The Wall Street Journal story reminded me of an excellent book I read by Chris Whipple entitled, “The Gatekeepers: How the White House Chiefs of Staff Define Every Presidency.”
Mr. Google describes the book as follows:
“The first in-depth, behind-the-scenes look at the White House Chiefs of Staff, whose actions — and inactions — have defined the course of our country.
“What do Dick Cheney and Rahm Emanuel have in common? Aside from polarizing personalities, both served as chief of staff to a president of the United States — as did Donald Rumsfeld, Leon Panetta, and a relative handful of others.
[Here, the Journal could have or should have mentioned James Baker who served as chief of staff for two presidents and made the position into an art form, resulting in a book about his roles called “The Man Who Ran Washington” – see below.]
“The chiefs of staff, often referred to as ‘the gatekeepers,’ wield tremendous power in Washington and beyond. They decide who is allowed to see the president, negotiate with Congress to push the president’s agenda, and — most crucially — enjoy unparalleled access to the leader of the free world. Each chief can make or break an administration, and each president reveals himself by the chief he picks.”
To produce his book, Whipple conducted interviews with 17 living chiefs and two former presidents.
More from Mr. Google:
“Award-winning journalist and producer Chris Whipple pulls back the curtain on this unique fraternity. In doing so, he revises our understanding of presidential history, showing us how James Baker’s expert managing of the White House, the press, and Capitol Hill paved the way for the Reagan Revolution — and, conversely, how Watergate, the Iraq War, and even the bungled Obamacare rollout might have been prevented by a more effective chief.
“Filled with shrewd analysis and never-before-reported details, ‘The Gatekeepers’ offers an essential portrait of the toughest job in Washington.”
I read the book with a lot of interest a few years ago because, if nothing else, I am a political junkie. I love to see how government works or doesn’t work. And to achieve this, I often rely on solid journalism by the Wall Street Journal, the Washington Post, and the New York Times.
The chief for Ronald Reagan named above – Baker – also worked for George Bush, the elder, and was the person with the elder Bush as he died, thus illustrating how close they were in life and in death.

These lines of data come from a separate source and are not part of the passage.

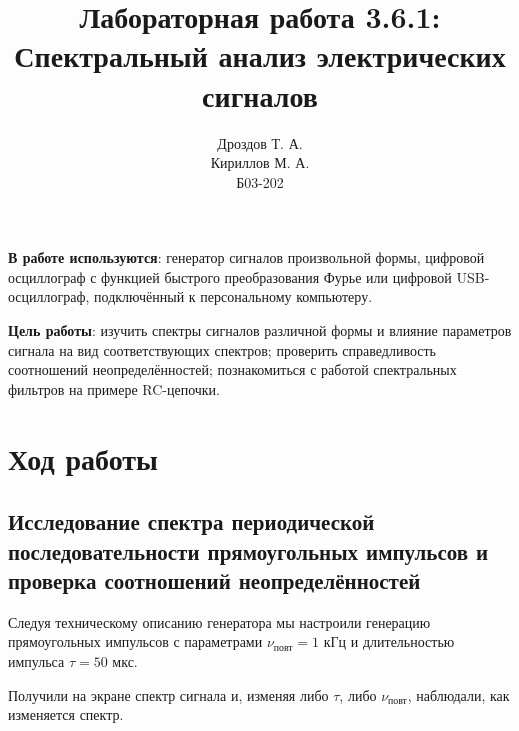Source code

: \documentclass[a4paper,12pt]{article}
\title{Лабораторная работа 3.6.1:\\Спектральный анализ электрических сигналов}
\author{Дроздов Т. А.\\Кириллов М. А.\\Б03-202}
\date{}
\begin{document}
\maketitle

\textbf{В работе используются}: генератор сигналов произвольной формы, цифровой осциллограф с функцией быстрого преобразования Фурье или цифровой USB-осциллограф, подключённый к персональному компьютеру.


\textbf{Цель работы}: 
изучить спектры сигналов различной формы и влияние параметров сигнала
на вид соответствующих спектров; проверить справедливость соотношений неопределённостей; познакомиться с работой спектральных фильтров на примере RC-цепочки.



\section*{Ход работы}
 \subsection*{Исследование спектра периодической последовательности прямоугольных импульсов и проверка соотношений неопределённостей}
Следуя техническому описанию генератора мы настроили генерацию прямоугольных импульсов с параметрами $\nu_{\text{повт}} = 1$ кГц и длительностью импульса $\tau = 50$ мкс.

Получили на экране спектр сигнала и, изменяя либо $\tau$, либо $\nu_{\text{повт}}$, наблюдали, как изменяется спектр.
\begin{figure}
    \centering
    \\
    \\
    \\
\end{figure}
\end{document}
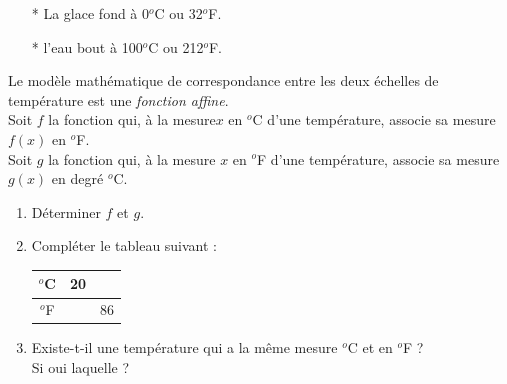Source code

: \begin{itemize}
\item[*] La glace fond à 0$^{o}$C ou 32$^{o}$F.
\item[*] l'eau bout à 100$^{o}$C ou 212$^{o}$F.
\end{itemize}

Le modèle mathématique de correspondance entre les deux échelles de température est une {\it fonction affine}. \\

Soit $f$ la fonction qui, à la mesure$x$ en $^{o}$C d'une température, associe sa mesure $f(x)$ en $^{o}$F.\\

Soit $g$ la fonction qui, à la mesure $x$ en $^{o}$F d'une température, associe sa mesure $g(x)$ en degré $^{o}$C.\\


\begin{enumerate}
\item Déterminer $f$ et $g$.
\item Compléter le tableau suivant : 
\begin{tabular}{c@{$\;\mid\quad$}c@{$\quad\mid\quad$}c@{$\quad$}}
$^{o}$C&20& \\
\hline
$^{o}$F & & 86 \\
\end{tabular}


\item Existe-t-il une température qui a la même mesure $^{o}$C et en $^{o}$F ? \\
Si oui laquelle ? 
\end{enumerate}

I was not a gatekeeper in Washington, D.C., but I did play a similar role on a couple occasions in Oregon, including for the governor I mentioned in this blog introduction. Never with the weight of presidential issues on my hands, but, still, enough to enable me to provide the following posits for what an excellent gatekeeper should do, which stands in direct contrast to what top-level operatives did for Biden.
The posits:
- Of course, given that presidents, governors and others high up in government cannot see everyone, gatekeepers guard the door as to who gets in to see the leader.
- However, gatekeepers should not guard the door by allowing only those in who agree with the leader they represent.
- Instead, gatekeepers should give the leader for whom they work a chance to hear what he or she needs to hear from those who, respectfully, disagree and have something important to say about that disagreement.
- Gatekeepers should take initiative to book appointments for leaders that will advance the administration’s agenda…which means meeting with folks who may not ask for a meeting, but should be consulted.
No doubt, on a subject this deep and wide, I’ll think of other posits, but for now, that’s enough.